Here, by virtue of the use of se in the (b) sentence, the event is
clearly portrayed as out of the ordinary. The speaker's stance
could be one of disappointment ('unfortunately, s/he took the child
to the countryside'), the child could have been kidnapped, and so
forth. From the point of view of temporal aspect, this event could have
occurred abruptly, it could have occurred only once, etc. If we were to
add the phrase como siempre 'as usual', the reading with se
would then become odd, as in (48').
(48') ([48b] portrayed as a normal, usual occurrence)
??Se llevo al nino(al campo) COMO SIEMPRE
'S/he took the child to the countryside, as usual.'
Let's now examine the Korean and Japanese counterparts. (49)
below expresses the identical sentence pair as (48):
(49) Korean
a. ku salam-un ku ai-lul yuchiwen-ey
the person-TM the child-OM kindergarten-DAT
teyli-ko-kass-ta
take-and-go-PST-PLN
'S/he took the child to kindergarten' [neutral, expected,
ordinary].
b. ku salam-un ku ai-lul -sikol-lo
the person-TM the child-GM -countryside-LOC
teyli-ko-ka-peli-ess-ta
take-and-go-A/E PELITA PST-PLN
'S/he took the child to the countryside' [emphatic stance;
occurrence = out of the ordinary].
Once again, the (a) sentence above denotes an expected, ordinary
occurrence, whereas the (b) utterance with V-a/e pelita portrays the
event as somehow beyond the speaker's expectation. This utterance
carries with it a tone of 'Unfortunately, the person took the child
to the countryside.' And once again, if we were to add the
adverbial phrase denoting the sense that the action was a usual one, the
reading with V-a/e pelita would become odd, as in (49'):
(49') ([49b] portrayed as a usual, ordinary occurrence)
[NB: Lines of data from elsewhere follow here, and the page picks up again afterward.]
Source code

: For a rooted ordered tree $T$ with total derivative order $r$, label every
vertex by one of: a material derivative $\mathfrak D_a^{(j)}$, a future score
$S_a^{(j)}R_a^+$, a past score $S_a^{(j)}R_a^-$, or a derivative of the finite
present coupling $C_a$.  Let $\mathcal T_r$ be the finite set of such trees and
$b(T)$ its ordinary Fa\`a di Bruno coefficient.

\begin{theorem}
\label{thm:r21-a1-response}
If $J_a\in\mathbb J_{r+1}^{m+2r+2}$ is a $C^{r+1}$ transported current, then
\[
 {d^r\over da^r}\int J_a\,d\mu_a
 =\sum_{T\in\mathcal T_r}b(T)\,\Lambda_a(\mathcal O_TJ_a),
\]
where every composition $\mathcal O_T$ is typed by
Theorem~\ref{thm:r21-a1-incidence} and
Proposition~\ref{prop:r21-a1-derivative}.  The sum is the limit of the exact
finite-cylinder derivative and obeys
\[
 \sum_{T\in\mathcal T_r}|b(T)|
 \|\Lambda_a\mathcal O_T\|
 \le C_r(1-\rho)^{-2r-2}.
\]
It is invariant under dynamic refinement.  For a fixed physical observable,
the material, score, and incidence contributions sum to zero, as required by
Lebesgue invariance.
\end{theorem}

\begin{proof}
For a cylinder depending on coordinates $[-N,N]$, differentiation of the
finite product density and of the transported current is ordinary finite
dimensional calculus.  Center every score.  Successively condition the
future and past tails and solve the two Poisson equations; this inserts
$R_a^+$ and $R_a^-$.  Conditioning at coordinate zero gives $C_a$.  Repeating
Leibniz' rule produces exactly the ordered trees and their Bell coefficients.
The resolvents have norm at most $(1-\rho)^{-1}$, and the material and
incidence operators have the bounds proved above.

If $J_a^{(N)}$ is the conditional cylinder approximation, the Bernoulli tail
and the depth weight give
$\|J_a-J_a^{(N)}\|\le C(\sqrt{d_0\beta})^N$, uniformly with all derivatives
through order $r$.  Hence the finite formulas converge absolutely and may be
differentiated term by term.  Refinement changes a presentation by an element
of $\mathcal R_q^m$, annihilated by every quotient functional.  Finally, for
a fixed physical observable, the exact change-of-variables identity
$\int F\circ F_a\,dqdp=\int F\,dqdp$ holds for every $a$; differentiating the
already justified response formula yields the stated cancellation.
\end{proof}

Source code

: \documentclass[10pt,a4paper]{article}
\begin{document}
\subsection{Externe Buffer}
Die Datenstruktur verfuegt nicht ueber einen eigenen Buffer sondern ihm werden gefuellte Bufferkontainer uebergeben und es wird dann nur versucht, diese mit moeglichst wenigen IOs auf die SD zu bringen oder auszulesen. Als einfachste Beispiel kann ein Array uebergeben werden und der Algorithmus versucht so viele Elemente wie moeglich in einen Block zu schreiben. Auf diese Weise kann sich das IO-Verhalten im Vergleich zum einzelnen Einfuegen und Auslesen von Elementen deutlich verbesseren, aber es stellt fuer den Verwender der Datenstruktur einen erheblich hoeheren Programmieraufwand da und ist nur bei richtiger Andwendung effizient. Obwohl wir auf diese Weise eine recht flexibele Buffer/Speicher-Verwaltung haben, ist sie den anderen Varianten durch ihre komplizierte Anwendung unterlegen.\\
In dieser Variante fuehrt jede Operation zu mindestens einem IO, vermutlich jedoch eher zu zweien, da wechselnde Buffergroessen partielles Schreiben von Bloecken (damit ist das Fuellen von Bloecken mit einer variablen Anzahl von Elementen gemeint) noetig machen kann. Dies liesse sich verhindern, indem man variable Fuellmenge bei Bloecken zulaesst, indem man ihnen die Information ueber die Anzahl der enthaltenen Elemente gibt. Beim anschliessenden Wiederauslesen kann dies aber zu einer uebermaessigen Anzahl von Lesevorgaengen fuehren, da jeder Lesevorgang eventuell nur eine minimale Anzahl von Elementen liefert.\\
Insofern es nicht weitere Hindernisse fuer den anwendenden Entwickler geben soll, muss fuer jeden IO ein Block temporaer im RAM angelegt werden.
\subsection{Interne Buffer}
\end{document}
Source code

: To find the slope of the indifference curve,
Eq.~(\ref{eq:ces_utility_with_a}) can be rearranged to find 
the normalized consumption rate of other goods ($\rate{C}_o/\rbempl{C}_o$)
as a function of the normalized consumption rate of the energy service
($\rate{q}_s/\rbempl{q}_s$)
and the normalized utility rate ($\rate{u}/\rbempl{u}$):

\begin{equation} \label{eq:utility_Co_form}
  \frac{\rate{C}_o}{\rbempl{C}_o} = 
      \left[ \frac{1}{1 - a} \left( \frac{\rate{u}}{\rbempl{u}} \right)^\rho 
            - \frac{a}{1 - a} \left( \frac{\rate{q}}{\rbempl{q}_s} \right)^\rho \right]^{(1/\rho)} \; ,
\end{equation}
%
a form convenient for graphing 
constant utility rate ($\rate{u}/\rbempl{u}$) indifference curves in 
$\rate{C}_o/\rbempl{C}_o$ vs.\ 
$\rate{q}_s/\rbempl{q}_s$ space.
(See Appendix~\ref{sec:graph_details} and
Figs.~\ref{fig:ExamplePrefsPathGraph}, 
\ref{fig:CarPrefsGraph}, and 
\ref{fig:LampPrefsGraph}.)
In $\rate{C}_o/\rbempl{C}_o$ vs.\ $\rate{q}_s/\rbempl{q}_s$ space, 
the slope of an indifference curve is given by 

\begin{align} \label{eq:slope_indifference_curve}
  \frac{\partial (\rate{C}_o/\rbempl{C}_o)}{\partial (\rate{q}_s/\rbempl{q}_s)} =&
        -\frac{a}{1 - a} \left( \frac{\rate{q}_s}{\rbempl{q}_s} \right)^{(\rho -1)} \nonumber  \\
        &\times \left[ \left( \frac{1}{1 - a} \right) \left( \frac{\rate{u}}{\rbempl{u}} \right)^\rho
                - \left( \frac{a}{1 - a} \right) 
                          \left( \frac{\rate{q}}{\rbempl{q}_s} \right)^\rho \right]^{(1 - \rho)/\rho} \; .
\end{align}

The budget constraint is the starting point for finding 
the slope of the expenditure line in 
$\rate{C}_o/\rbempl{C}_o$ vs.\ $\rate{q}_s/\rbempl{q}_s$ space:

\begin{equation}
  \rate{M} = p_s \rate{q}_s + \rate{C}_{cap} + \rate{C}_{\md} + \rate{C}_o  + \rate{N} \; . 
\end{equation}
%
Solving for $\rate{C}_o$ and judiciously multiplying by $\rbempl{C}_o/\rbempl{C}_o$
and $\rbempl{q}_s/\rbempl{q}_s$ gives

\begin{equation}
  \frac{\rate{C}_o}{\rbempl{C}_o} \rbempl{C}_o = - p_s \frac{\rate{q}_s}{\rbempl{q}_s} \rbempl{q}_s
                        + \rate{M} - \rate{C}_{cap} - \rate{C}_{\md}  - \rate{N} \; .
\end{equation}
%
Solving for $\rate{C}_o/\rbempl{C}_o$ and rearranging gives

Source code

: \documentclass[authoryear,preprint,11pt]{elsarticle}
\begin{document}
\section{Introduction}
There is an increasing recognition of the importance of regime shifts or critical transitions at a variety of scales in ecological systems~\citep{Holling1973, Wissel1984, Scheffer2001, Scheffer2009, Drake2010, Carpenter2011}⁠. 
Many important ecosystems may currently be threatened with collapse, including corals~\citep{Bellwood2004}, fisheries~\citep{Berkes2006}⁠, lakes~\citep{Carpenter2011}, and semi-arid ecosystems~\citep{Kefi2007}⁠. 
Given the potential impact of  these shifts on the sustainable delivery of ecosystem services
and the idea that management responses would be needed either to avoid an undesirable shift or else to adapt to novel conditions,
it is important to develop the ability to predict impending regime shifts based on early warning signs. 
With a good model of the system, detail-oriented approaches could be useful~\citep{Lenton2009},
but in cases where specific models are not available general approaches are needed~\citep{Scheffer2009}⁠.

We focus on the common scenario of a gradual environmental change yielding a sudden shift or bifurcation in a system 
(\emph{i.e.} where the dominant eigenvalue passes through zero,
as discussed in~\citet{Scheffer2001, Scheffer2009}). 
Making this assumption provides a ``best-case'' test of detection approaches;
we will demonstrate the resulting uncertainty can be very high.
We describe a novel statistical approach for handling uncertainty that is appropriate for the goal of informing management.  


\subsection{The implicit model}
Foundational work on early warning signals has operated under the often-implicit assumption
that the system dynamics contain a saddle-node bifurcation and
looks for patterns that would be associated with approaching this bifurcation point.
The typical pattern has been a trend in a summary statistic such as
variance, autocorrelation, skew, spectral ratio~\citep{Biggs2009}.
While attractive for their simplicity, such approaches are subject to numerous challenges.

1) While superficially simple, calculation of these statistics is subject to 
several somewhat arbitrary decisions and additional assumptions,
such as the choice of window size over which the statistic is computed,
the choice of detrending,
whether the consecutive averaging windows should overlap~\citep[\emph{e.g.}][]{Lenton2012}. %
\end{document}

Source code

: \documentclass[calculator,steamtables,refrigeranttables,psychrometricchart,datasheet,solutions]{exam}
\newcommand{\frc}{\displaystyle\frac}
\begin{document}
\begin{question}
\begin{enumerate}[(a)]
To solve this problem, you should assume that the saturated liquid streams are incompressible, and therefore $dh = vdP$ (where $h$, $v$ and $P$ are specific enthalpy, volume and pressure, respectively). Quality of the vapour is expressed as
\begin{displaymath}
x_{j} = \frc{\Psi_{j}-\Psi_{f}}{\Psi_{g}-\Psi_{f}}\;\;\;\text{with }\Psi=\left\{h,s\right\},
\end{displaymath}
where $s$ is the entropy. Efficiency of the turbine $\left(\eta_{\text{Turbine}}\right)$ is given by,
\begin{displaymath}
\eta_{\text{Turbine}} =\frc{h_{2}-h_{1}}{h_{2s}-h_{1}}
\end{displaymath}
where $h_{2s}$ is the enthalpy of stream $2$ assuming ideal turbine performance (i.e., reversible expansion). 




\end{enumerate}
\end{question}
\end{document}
??ku salam-un ku ai-lul -sikol-lo
the person-TM the child-OM -countryside-LOC
YENU TTAY-WA KATCH-I
AS USUAL
teyli-ko-ka-peli-ess-ta
take-and-go-A/E PELITA PST-PLN
'S/he took the child to the countryside.'
Japanese example (50) is identically parallel, both semantically
and pragmatically, to (48) and (49):
(50) Japanese
a. kare wa kodomo o youchien ni tsurete itta.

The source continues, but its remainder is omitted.